Background: One of the most important principles in modern cervical cancer surgery is the concept of tailoring surgical radicality. In practice, this means abandoning the "one-fits-all" concept in favor of tailored operations. The term "radical hysterectomy" is used to describe many different procedures, each with a different degree of radicality. Anatomic structures are subjected to artificial dissection artifacts, as well as different interpretations and nomenclatures. This study aimed to refine and standardize the principles and descriptions of the different classes of radical hysterectomy as defined in the Querleu-Morrow classification and to propose its universal applicability.

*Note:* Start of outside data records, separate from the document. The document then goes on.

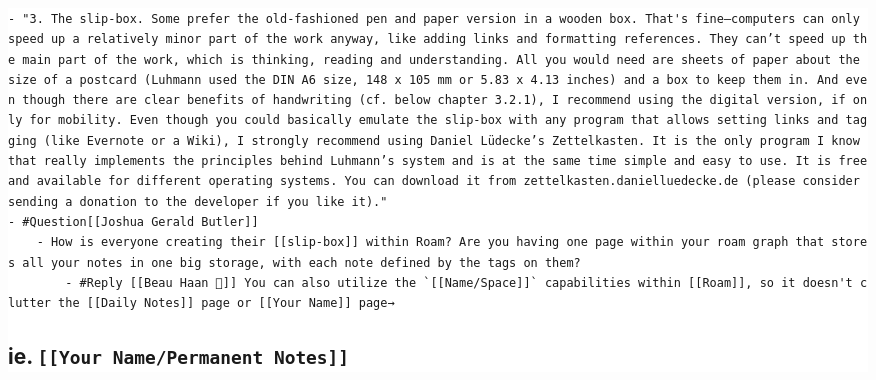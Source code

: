     - "3. The slip-box. Some prefer the old-fashioned pen and paper version in a wooden box. That's fine–computers can only speed up a relatively minor part of the work anyway, like adding links and formatting references. They can’t speed up the main part of the work, which is thinking, reading and understanding. All you would need are sheets of paper about the size of a postcard (Luhmann used the DIN A6 size, 148 x 105 mm or 5.83 x 4.13 inches) and a box to keep them in. And even though there are clear benefits of handwriting (cf. below chapter 3.2.1), I recommend using the digital version, if only for mobility. Even though you could basically emulate the slip-box with any program that allows setting links and tagging (like Evernote or a Wiki), I strongly recommend using Daniel Lüdecke’s Zettelkasten. It is the only program I know that really implements the principles behind Luhmann’s system and is at the same time simple and easy to use. It is free and available for different operating systems. You can download it from zettelkasten.danielluedecke.de (please consider sending a donation to the developer if you like it)."
    - #Question[[Joshua Gerald Butler]]
        - How is everyone creating their [[slip-box]] within Roam? Are you having one page within your roam graph that stores all your notes in one big storage, with each note defined by the tags on them?
            - #Reply [[Beau Haan 📌]] You can also utilize the `[[Name/Space]]` capabilities within [[Roam]], so it doesn't clutter the [[Daily Notes]] page or [[Your Name]] page→ 

ie. `[[Your Name/Permanent Notes]]`
-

Methods: All three authors independently examined the current literature and undertook a critical assessment of the original classification. Images and pathologic slides demonstrating different types of radical hysterectomy were examined to document a consensual vision of the anatomy. The Cibula 3-D concept also was included in this update.
Results: The Querleu-Morrow classification is based on the lateral extent of resection. Four types of radical hysterectomy are described, including a limited number of subtypes when necessary. Two major objectives remain constant: excision of central tumor with clear margins and removal of any potential sites of nodal metastasis.
Conclusion: Studies evaluating radicality in the surgical management of cervical cancer should be based on precise, universally accepted descriptions. The authors' updated classification presents standardized, universally applicable descriptions of different types of hysterectomies performed worldwide, categorized according to degree of radicality, independently of theoretical considerations.